* [What to do]: With the images left out, print all of the records below exactly.

* [Data extracts]:
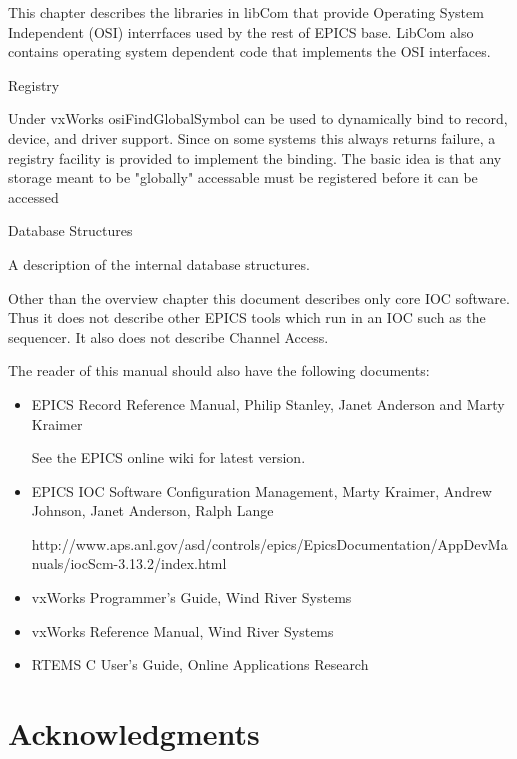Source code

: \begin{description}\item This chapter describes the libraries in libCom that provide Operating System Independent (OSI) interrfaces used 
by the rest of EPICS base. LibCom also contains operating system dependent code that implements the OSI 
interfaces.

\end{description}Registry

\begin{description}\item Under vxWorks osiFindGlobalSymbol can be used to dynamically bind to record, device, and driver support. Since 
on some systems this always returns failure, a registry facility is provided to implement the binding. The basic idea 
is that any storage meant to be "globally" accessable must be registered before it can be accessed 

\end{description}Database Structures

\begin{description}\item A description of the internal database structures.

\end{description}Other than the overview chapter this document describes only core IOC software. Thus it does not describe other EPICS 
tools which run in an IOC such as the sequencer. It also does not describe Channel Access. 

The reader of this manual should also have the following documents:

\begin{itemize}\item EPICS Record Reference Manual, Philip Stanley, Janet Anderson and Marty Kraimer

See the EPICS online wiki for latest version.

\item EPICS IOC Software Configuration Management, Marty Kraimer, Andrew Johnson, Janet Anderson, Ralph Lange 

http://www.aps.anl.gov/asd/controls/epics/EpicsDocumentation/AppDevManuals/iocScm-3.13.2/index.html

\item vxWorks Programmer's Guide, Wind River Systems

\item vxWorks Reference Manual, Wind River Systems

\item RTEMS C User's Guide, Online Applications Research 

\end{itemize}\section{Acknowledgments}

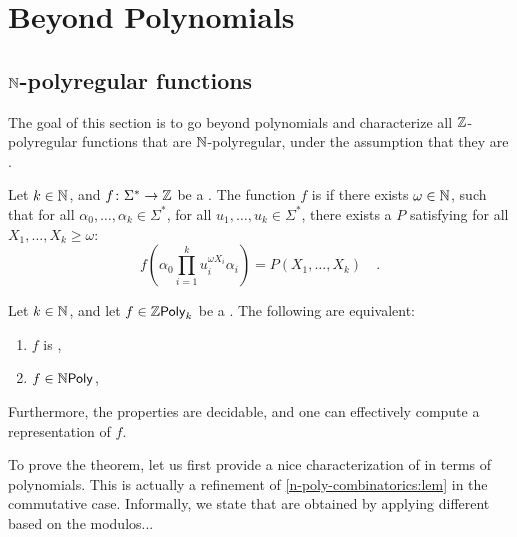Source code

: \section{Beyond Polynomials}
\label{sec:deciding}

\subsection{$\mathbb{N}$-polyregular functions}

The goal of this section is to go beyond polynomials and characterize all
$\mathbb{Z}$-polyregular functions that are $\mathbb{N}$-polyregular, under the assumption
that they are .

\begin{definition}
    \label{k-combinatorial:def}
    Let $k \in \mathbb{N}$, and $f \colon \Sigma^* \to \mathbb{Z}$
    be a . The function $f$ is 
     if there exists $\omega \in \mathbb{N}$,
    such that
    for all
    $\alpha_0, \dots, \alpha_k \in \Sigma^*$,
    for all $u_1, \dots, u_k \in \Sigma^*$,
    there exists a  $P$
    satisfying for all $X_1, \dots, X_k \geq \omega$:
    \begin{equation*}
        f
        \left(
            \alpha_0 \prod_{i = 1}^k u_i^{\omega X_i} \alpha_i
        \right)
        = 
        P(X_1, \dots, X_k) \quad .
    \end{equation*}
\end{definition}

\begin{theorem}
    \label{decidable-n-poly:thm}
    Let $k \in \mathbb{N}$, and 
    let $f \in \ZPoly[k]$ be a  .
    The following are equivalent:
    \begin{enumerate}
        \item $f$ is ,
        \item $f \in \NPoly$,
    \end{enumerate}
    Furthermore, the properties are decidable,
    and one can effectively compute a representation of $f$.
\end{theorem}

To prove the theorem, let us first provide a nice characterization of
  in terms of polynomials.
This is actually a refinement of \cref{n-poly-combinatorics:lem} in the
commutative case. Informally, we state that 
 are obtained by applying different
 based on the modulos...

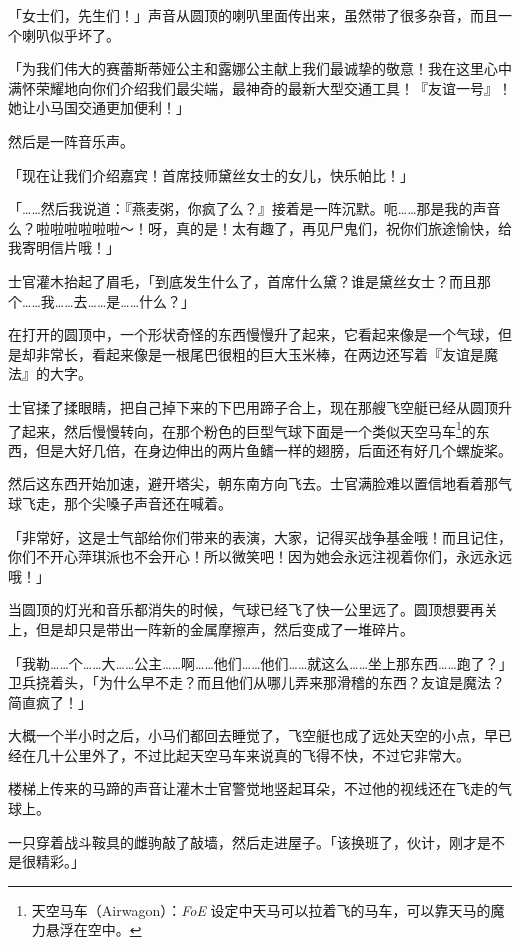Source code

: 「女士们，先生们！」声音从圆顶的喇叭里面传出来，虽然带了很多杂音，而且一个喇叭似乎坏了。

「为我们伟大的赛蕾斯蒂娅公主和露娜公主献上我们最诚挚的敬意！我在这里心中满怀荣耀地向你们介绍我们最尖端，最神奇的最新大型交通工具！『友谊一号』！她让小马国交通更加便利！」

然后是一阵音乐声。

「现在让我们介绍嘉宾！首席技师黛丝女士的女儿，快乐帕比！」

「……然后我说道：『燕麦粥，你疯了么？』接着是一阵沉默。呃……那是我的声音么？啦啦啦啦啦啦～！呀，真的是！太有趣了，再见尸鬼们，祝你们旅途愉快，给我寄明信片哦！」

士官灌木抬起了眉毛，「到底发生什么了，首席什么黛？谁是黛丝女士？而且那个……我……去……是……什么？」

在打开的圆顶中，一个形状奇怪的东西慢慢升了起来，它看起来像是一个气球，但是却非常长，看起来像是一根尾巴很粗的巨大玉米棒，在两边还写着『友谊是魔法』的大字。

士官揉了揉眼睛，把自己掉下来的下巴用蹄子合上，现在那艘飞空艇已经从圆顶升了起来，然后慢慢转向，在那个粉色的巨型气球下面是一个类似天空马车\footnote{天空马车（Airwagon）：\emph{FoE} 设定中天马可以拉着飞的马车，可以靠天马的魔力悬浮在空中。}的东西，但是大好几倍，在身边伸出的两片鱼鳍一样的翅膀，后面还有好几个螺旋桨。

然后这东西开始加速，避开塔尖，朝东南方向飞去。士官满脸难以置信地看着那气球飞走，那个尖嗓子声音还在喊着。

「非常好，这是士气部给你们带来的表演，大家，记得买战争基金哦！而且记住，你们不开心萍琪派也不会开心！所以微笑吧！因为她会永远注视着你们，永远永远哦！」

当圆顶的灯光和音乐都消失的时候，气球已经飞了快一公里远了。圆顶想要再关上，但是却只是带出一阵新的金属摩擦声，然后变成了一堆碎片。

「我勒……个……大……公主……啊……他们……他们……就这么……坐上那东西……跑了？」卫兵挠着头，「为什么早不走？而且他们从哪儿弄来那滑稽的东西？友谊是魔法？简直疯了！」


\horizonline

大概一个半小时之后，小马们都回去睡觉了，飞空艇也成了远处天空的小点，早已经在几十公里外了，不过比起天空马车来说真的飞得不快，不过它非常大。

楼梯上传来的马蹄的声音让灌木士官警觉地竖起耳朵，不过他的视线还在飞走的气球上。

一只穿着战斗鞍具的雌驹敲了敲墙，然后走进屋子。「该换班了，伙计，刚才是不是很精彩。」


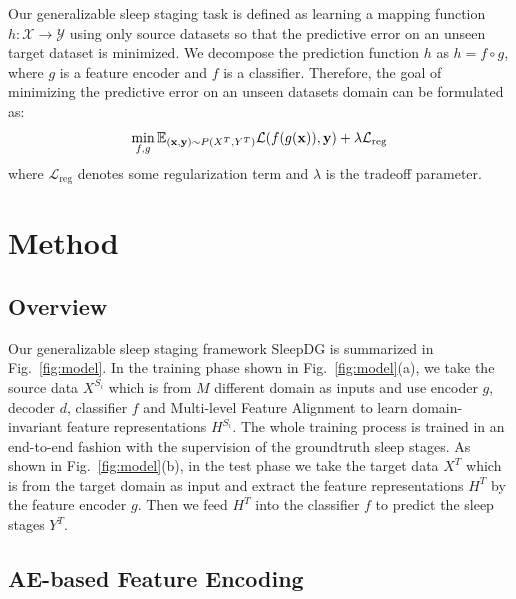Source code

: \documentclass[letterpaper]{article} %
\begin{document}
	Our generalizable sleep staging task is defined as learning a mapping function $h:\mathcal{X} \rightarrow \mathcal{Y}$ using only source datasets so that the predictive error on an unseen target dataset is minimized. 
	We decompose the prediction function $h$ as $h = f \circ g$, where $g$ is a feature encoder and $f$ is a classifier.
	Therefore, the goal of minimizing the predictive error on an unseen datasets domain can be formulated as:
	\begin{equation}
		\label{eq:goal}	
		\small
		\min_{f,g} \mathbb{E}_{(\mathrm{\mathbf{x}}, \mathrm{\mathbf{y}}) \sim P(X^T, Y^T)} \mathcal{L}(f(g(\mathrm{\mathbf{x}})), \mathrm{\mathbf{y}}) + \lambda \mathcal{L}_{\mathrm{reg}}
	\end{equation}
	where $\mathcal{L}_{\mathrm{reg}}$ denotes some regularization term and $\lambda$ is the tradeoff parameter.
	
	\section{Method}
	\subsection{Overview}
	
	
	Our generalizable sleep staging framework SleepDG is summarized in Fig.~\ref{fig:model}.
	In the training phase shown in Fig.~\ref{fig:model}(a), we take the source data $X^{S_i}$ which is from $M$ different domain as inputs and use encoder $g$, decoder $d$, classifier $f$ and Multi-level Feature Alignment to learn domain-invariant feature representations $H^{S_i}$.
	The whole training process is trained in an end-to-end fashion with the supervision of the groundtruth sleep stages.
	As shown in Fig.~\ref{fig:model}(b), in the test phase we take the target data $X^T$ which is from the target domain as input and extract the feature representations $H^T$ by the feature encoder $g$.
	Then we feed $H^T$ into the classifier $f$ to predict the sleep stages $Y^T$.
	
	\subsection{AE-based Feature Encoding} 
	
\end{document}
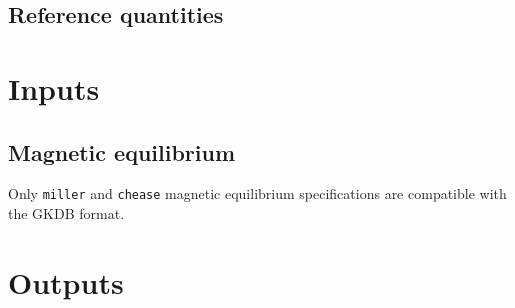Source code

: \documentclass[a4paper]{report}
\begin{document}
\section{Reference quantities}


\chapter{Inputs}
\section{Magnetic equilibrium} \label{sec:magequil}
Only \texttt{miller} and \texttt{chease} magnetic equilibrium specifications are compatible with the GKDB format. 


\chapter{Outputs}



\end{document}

* [Task output]:
Source code

: \begin{description}\item This chapter describes the libraries in libCom that provide Operating System Independent (OSI) interrfaces used 
by the rest of EPICS base. LibCom also contains operating system dependent code that implements the OSI 
interfaces.

\end{description}Registry

\begin{description}\item Under vxWorks osiFindGlobalSymbol can be used to dynamically bind to record, device, and driver support. Since 
on some systems this always returns failure, a registry facility is provided to implement the binding. The basic idea 
is that any storage meant to be "globally" accessable must be registered before it can be accessed 

\end{description}Database Structures

\begin{description}\item A description of the internal database structures.

\end{description}Other than the overview chapter this document describes only core IOC software. Thus it does not describe other EPICS 
tools which run in an IOC such as the sequencer. It also does not describe Channel Access. 

The reader of this manual should also have the following documents:

\begin{itemize}\item EPICS Record Reference Manual, Philip Stanley, Janet Anderson and Marty Kraimer

See the EPICS online wiki for latest version.

\item EPICS IOC Software Configuration Management, Marty Kraimer, Andrew Johnson, Janet Anderson, Ralph Lange 

http://www.aps.anl.gov/asd/controls/epics/EpicsDocumentation/AppDevManuals/iocScm-3.13.2/index.html

\item vxWorks Programmer's Guide, Wind River Systems

\item vxWorks Reference Manual, Wind River Systems

\item RTEMS C User's Guide, Online Applications Research 

\end{itemize}\section{Acknowledgments}

Source code

: \section{Beyond Polynomials}
\label{sec:deciding}

\subsection{$\mathbb{N}$-polyregular functions}

The goal of this section is to go beyond polynomials and characterize all
$\mathbb{Z}$-polyregular functions that are $\mathbb{N}$-polyregular, under the assumption
that they are .

\begin{definition}
    \label{k-combinatorial:def}
    Let $k \in \mathbb{N}$, and $f \colon \Sigma^* \to \mathbb{Z}$
    be a . The function $f$ is 
     if there exists $\omega \in \mathbb{N}$,
    such that
    for all
    $\alpha_0, \dots, \alpha_k \in \Sigma^*$,
    for all $u_1, \dots, u_k \in \Sigma^*$,
    there exists a  $P$
    satisfying for all $X_1, \dots, X_k \geq \omega$:
    \begin{equation*}
        f
        \left(
            \alpha_0 \prod_{i = 1}^k u_i^{\omega X_i} \alpha_i
        \right)
        = 
        P(X_1, \dots, X_k) \quad .
    \end{equation*}
\end{definition}

\begin{theorem}
    \label{decidable-n-poly:thm}
    Let $k \in \mathbb{N}$, and 
    let $f \in \ZPoly[k]$ be a  .
    The following are equivalent:
    \begin{enumerate}
        \item $f$ is ,
        \item $f \in \NPoly$,
    \end{enumerate}
    Furthermore, the properties are decidable,
    and one can effectively compute a representation of $f$.
\end{theorem}

To prove the theorem, let us first provide a nice characterization of
  in terms of polynomials.
This is actually a refinement of \cref{n-poly-combinatorics:lem} in the
commutative case. Informally, we state that 
 are obtained by applying different
 based on the modulos...

Source code

: 「女士们，先生们！」声音从圆顶的喇叭里面传出来，虽然带了很多杂音，而且一个喇叭似乎坏了。

「为我们伟大的赛蕾斯蒂娅公主和露娜公主献上我们最诚挚的敬意！我在这里心中满怀荣耀地向你们介绍我们最尖端，最神奇的最新大型交通工具！『友谊一号』！她让小马国交通更加便利！」

然后是一阵音乐声。

「现在让我们介绍嘉宾！首席技师黛丝女士的女儿，快乐帕比！」

「……然后我说道：『燕麦粥，你疯了么？』接着是一阵沉默。呃……那是我的声音么？啦啦啦啦啦啦～！呀，真的是！太有趣了，再见尸鬼们，祝你们旅途愉快，给我寄明信片哦！」

士官灌木抬起了眉毛，「到底发生什么了，首席什么黛？谁是黛丝女士？而且那个……我……去……是……什么？」

在打开的圆顶中，一个形状奇怪的东西慢慢升了起来，它看起来像是一个气球，但是却非常长，看起来像是一根尾巴很粗的巨大玉米棒，在两边还写着『友谊是魔法』的大字。

士官揉了揉眼睛，把自己掉下来的下巴用蹄子合上，现在那艘飞空艇已经从圆顶升了起来，然后慢慢转向，在那个粉色的巨型气球下面是一个类似天空马车\footnote{天空马车（Airwagon）：\emph{FoE} 设定中天马可以拉着飞的马车，可以靠天马的魔力悬浮在空中。}的东西，但是大好几倍，在身边伸出的两片鱼鳍一样的翅膀，后面还有好几个螺旋桨。

然后这东西开始加速，避开塔尖，朝东南方向飞去。士官满脸难以置信地看着那气球飞走，那个尖嗓子声音还在喊着。

「非常好，这是士气部给你们带来的表演，大家，记得买战争基金哦！而且记住，你们不开心萍琪派也不会开心！所以微笑吧！因为她会永远注视着你们，永远永远哦！」

当圆顶的灯光和音乐都消失的时候，气球已经飞了快一公里远了。圆顶想要再关上，但是却只是带出一阵新的金属摩擦声，然后变成了一堆碎片。

「我勒……个……大……公主……啊……他们……他们……就这么……坐上那东西……跑了？」卫兵挠着头，「为什么早不走？而且他们从哪儿弄来那滑稽的东西？友谊是魔法？简直疯了！」


\horizonline

大概一个半小时之后，小马们都回去睡觉了，飞空艇也成了远处天空的小点，早已经在几十公里外了，不过比起天空马车来说真的飞得不快，不过它非常大。

楼梯上传来的马蹄的声音让灌木士官警觉地竖起耳朵，不过他的视线还在飞走的气球上。

一只穿着战斗鞍具的雌驹敲了敲墙，然后走进屋子。「该换班了，伙计，刚才是不是很精彩。」


Source code

: \documentclass[letterpaper]{article} %
\begin{document}
	Our generalizable sleep staging task is defined as learning a mapping function $h:\mathcal{X} \rightarrow \mathcal{Y}$ using only source datasets so that the predictive error on an unseen target dataset is minimized. 
	We decompose the prediction function $h$ as $h = f \circ g$, where $g$ is a feature encoder and $f$ is a classifier.
	Therefore, the goal of minimizing the predictive error on an unseen datasets domain can be formulated as:
	\begin{equation}
		\label{eq:goal}	
		\small
		\min_{f,g} \mathbb{E}_{(\mathrm{\mathbf{x}}, \mathrm{\mathbf{y}}) \sim P(X^T, Y^T)} \mathcal{L}(f(g(\mathrm{\mathbf{x}})), \mathrm{\mathbf{y}}) + \lambda \mathcal{L}_{\mathrm{reg}}
	\end{equation}
	where $\mathcal{L}_{\mathrm{reg}}$ denotes some regularization term and $\lambda$ is the tradeoff parameter.
	
	\section{Method}
	\subsection{Overview}
	
	
	Our generalizable sleep staging framework SleepDG is summarized in Fig.~\ref{fig:model}.
	In the training phase shown in Fig.~\ref{fig:model}(a), we take the source data $X^{S_i}$ which is from $M$ different domain as inputs and use encoder $g$, decoder $d$, classifier $f$ and Multi-level Feature Alignment to learn domain-invariant feature representations $H^{S_i}$.
	The whole training process is trained in an end-to-end fashion with the supervision of the groundtruth sleep stages.
	As shown in Fig.~\ref{fig:model}(b), in the test phase we take the target data $X^T$ which is from the target domain as input and extract the feature representations $H^T$ by the feature encoder $g$.
	Then we feed $H^T$ into the classifier $f$ to predict the sleep stages $Y^T$.
	
	\subsection{AE-based Feature Encoding} 
	
\end{document}
Source code

: \documentclass[a4paper]{report}
\begin{document}
\section{Reference quantities}


\chapter{Inputs}
\section{Magnetic equilibrium} \label{sec:magequil}
Only \texttt{miller} and \texttt{chease} magnetic equilibrium specifications are compatible with the GKDB format. 


\chapter{Outputs}



\end{document}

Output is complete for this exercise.